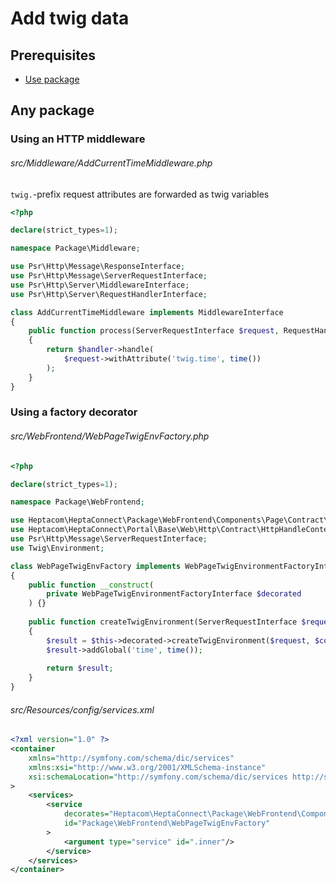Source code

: # Add twig data

## Prerequisites

* [Use package](./use-package.md)


## Any package

### Using an HTTP middleware

###### src/Middleware/AddCurrentTimeMiddleware.php

`twig.`-prefix request attributes are forwarded as twig variables

```php
<?php

declare(strict_types=1);

namespace Package\Middleware;

use Psr\Http\Message\ResponseInterface;
use Psr\Http\Message\ServerRequestInterface;
use Psr\Http\Server\MiddlewareInterface;
use Psr\Http\Server\RequestHandlerInterface;

class AddCurrentTimeMiddleware implements MiddlewareInterface
{
    public function process(ServerRequestInterface $request, RequestHandlerInterface $handler): ResponseInterface
    {
        return $handler->handle(
            $request->withAttribute('twig.time', time())
        );
    }
}
```


### Using a factory decorator

###### src/WebFrontend/WebPageTwigEnvFactory.php

```php
<?php

declare(strict_types=1);

namespace Package\WebFrontend;

use Heptacom\HeptaConnect\Package\WebFrontend\Components\Page\Contract\WebPageTwigEnvironmentFactoryInterface;
use Heptacom\HeptaConnect\Portal\Base\Web\Http\Contract\HttpHandleContextInterface;
use Psr\Http\Message\ServerRequestInterface;
use Twig\Environment;

class WebPageTwigEnvFactory implements WebPageTwigEnvironmentFactoryInterface
{
    public function __construct(
        private WebPageTwigEnvironmentFactoryInterface $decorated
    ) {}
    
    public function createTwigEnvironment(ServerRequestInterface $request,HttpHandleContextInterface $context) : Environment
    {
        $result = $this->decorated->createTwigEnvironment($request, $context);
        $result->addGlobal('time', time());
        
        return $result;
    }
}
```


###### src/Resources/config/services.xml

```xml
<?xml version="1.0" ?>
<container
    xmlns="http://symfony.com/schema/dic/services"
    xmlns:xsi="http://www.w3.org/2001/XMLSchema-instance"
    xsi:schemaLocation="http://symfony.com/schema/dic/services http://symfony.com/schema/dic/services/services-1.0.xsd"
>
    <services>
        <service
            decorates="Heptacom\HeptaConnect\Package\WebFrontend\Components\Page\Contract\WebPageTwigEnvironmentFactoryInterface"
            id="Package\WebFrontend\WebPageTwigEnvFactory"
        >
            <argument type="service" id=".inner"/>
        </service>
    </services>
</container>
```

□ □ □ □ □ □ □

▶ TASK GOAL:
Give back exactly the lines from the one containing "###### src/WebFrontend/WebPageTwigEnvFactory.php" through the end of the listing above, with both ends included and nothing added.

▶ ANSWER BELOW:
###### src/WebFrontend/WebPageTwigEnvFactory.php

```php
<?php

declare(strict_types=1);

namespace Package\WebFrontend;

use Heptacom\HeptaConnect\Package\WebFrontend\Components\Page\Contract\WebPageTwigEnvironmentFactoryInterface;
use Heptacom\HeptaConnect\Portal\Base\Web\Http\Contract\HttpHandleContextInterface;
use Psr\Http\Message\ServerRequestInterface;
use Twig\Environment;

class WebPageTwigEnvFactory implements WebPageTwigEnvironmentFactoryInterface
{
    public function __construct(
        private WebPageTwigEnvironmentFactoryInterface $decorated
    ) {}
    
    public function createTwigEnvironment(ServerRequestInterface $request,HttpHandleContextInterface $context) : Environment
    {
        $result = $this->decorated->createTwigEnvironment($request, $context);
        $result->addGlobal('time', time());
        
        return $result;
    }
}
```


###### src/Resources/config/services.xml

```xml
<?xml version="1.0" ?>
<container
    xmlns="http://symfony.com/schema/dic/services"
    xmlns:xsi="http://www.w3.org/2001/XMLSchema-instance"
    xsi:schemaLocation="http://symfony.com/schema/dic/services http://symfony.com/schema/dic/services/services-1.0.xsd"
>
    <services>
        <service
            decorates="Heptacom\HeptaConnect\Package\WebFrontend\Components\Page\Contract\WebPageTwigEnvironmentFactoryInterface"
            id="Package\WebFrontend\WebPageTwigEnvFactory"
        >
            <argument type="service" id=".inner"/>
        </service>
    </services>
</container>
```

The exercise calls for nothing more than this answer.